The assessment of risk factors in students both with and without the presence of antibodies to SARS-CoV-2 will help guide IHE as they plan for reopening their physical campuses. Given the close proximity in which many university students live in dormitories or other off-campus high-density housing [9], the potential for rapid spread of SARS-CoV-2 is a relevant concern. University students are also expected to have different social connectedness compared with the general population, such as participation in athletics or social clubs [9,10]. In addition, the academic course structure of both undergraduate and graduate student education has been shown to have a high degree of connected networks, thus fostering the social conditions for the spread of an infectious disease such as SARS-CoV-2 [11]. A recent survey on the behaviors of college students who experienced symptoms consistent with COVID-19 found that 30.1% continued to attend classes [7].

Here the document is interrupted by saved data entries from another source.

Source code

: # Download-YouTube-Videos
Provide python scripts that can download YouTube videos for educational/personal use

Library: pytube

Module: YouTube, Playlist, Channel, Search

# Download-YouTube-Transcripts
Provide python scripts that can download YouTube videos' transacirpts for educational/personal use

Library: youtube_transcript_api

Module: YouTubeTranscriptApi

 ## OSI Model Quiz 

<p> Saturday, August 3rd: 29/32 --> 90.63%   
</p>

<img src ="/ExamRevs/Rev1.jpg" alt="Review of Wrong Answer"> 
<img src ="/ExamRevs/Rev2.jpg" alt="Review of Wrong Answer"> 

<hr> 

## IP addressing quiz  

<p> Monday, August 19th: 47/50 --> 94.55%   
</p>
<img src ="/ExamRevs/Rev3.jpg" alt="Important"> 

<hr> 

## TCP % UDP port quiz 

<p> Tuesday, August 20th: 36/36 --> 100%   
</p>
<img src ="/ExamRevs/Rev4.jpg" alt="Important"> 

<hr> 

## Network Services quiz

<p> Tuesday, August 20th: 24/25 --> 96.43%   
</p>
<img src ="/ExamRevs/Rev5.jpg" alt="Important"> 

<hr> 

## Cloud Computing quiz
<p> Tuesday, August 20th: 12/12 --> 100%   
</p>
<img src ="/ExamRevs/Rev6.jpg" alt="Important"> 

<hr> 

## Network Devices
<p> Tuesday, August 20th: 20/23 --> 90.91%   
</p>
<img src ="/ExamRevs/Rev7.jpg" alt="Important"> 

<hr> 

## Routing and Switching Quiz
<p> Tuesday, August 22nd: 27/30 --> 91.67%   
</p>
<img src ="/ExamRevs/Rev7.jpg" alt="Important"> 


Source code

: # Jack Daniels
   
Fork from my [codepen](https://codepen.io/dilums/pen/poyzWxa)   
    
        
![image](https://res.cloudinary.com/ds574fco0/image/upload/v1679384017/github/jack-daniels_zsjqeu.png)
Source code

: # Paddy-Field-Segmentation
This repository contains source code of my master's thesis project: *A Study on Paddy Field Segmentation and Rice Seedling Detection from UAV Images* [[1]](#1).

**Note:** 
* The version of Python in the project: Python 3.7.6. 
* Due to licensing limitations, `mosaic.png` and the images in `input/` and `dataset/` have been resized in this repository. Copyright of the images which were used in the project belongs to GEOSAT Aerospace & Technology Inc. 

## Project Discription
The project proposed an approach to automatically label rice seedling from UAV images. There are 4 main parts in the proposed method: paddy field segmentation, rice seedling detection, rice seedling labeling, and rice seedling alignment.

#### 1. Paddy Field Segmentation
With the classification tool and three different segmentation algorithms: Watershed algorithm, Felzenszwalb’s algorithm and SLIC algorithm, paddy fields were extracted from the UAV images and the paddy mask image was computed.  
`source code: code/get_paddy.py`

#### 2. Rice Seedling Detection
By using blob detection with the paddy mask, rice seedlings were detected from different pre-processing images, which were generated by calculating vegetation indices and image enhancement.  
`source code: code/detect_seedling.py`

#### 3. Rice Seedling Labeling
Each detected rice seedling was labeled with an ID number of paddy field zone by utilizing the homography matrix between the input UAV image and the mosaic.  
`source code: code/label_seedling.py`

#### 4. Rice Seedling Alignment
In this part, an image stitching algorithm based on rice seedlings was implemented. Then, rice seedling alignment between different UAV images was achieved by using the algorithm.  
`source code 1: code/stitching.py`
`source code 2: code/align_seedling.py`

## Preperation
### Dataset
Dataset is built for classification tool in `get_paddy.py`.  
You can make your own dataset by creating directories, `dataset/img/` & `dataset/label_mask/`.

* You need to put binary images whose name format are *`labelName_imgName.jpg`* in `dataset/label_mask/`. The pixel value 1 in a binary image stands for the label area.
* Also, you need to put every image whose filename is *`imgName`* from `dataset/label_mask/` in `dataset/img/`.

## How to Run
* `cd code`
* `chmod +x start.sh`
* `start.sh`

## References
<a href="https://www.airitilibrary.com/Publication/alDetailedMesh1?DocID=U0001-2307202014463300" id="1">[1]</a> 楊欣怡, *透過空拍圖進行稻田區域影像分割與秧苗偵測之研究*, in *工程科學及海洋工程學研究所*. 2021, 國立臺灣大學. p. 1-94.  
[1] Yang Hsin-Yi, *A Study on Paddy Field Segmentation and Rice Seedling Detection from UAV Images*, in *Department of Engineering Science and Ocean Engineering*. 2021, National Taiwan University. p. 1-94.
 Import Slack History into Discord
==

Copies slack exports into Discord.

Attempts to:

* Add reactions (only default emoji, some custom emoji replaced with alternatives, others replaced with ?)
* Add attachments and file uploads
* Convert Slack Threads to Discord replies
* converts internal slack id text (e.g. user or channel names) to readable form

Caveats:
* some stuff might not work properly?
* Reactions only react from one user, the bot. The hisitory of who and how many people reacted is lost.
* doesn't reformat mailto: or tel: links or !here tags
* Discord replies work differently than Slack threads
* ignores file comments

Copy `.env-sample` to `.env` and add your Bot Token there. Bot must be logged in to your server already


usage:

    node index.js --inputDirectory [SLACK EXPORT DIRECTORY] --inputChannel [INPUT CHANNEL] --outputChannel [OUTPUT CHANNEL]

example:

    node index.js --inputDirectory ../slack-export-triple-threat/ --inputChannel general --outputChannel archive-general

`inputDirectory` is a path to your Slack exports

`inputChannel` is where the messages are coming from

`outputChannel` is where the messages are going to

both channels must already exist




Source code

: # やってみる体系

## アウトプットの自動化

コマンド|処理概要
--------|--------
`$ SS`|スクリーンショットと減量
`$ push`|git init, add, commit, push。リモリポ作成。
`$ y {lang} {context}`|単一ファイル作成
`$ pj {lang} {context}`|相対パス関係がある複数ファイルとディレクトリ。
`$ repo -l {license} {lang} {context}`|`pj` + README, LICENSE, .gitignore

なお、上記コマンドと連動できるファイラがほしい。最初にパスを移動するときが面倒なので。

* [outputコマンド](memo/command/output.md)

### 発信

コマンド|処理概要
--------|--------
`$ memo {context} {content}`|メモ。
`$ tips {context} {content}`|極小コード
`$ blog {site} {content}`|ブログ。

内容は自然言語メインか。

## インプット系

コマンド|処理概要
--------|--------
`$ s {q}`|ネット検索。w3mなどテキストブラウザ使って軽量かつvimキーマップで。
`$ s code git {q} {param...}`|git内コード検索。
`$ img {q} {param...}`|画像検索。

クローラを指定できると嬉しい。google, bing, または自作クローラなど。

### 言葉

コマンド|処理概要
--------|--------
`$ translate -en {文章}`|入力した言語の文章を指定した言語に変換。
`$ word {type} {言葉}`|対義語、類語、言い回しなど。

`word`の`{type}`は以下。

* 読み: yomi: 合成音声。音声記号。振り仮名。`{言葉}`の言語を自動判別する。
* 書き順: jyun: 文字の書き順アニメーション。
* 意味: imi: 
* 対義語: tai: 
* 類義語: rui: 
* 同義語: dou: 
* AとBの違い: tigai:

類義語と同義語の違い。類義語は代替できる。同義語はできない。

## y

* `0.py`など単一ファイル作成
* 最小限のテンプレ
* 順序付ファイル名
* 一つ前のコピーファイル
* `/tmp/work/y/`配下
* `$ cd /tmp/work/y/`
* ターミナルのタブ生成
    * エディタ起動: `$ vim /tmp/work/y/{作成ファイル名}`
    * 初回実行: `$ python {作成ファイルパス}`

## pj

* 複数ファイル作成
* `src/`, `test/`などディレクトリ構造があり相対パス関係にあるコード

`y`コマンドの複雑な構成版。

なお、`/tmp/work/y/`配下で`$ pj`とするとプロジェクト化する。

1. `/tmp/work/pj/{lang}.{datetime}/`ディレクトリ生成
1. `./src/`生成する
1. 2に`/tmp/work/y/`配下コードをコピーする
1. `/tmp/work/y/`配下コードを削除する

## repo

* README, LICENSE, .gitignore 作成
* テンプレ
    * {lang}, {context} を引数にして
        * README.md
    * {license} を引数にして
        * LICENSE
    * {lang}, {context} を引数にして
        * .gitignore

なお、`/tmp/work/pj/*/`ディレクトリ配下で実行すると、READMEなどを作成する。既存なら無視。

Previously published seroprevalence studies have focused on community-level spread in cities or countries [[12], [13], [14]]. This study aimed to provide an estimate of infection in students attending a Los Angeles University with a diverse population, including a large number of international students. It also aimed to explore the risk factors for infection in this population. This information will offer evidence-based strategies for control measures, as IHE plan to reopen campuses.

Methods

Design

The study was a cross-sectional study examining the prevalence of COVID-19 antibodies from blood samples obtained from college students. The study design was based on the World Health Organization population-based seroepidemiological investigational protocol for COVID-19 virus infection [15]. Data were collected from April 29, 2020, to May 8, 2020, and prevalence estimates reflect this specific snapshot in time. It is not known how long antibodies persist after infection. There is also potential for some lag in ability to detect antibodies after infection, so prevalence estimates could reflect cumulative infection up to approximately late April 2020.

Setting

The study was conducted at a large urban University in Los Angeles, CA. Approval was obtained from the Institutional Review Board at this institution, and all participants provided electronic informed consent and Health Insurance Portability and Accountability Act authorization. On April 29, 2020, the County of Los Angeles, CA, reported 27,641 cumulative cases of SARS-CoV-2 infection and had 1,156 recorded deaths related to COVID-19 [16].

Participants

Participants were invited to participate in this study via an email invitation, which was sent to 9,135 students (25% of eligible students) enrolled in the Spring 2020 semester. Inclusion criteria were (1) participants were eligible to access services at the student health center (i.e., students must be enrolled in six or more credit hours for on-campus programs, not in online degree programs) and (2) students’ primary campus was the main campus for this institution (this was a practical consideration). Exclusion criteria included (1) students aged <18 years and (2) students who were not in the randomly selected pool of potential participants (i.e., students who heard of the study via word of mouth or other similar means were excluded from participating). Although not a criterion for receiving a study invitation, only students still living in the region were truly eligible to participate in this study, given that they had to come to the student health center for a blood draw.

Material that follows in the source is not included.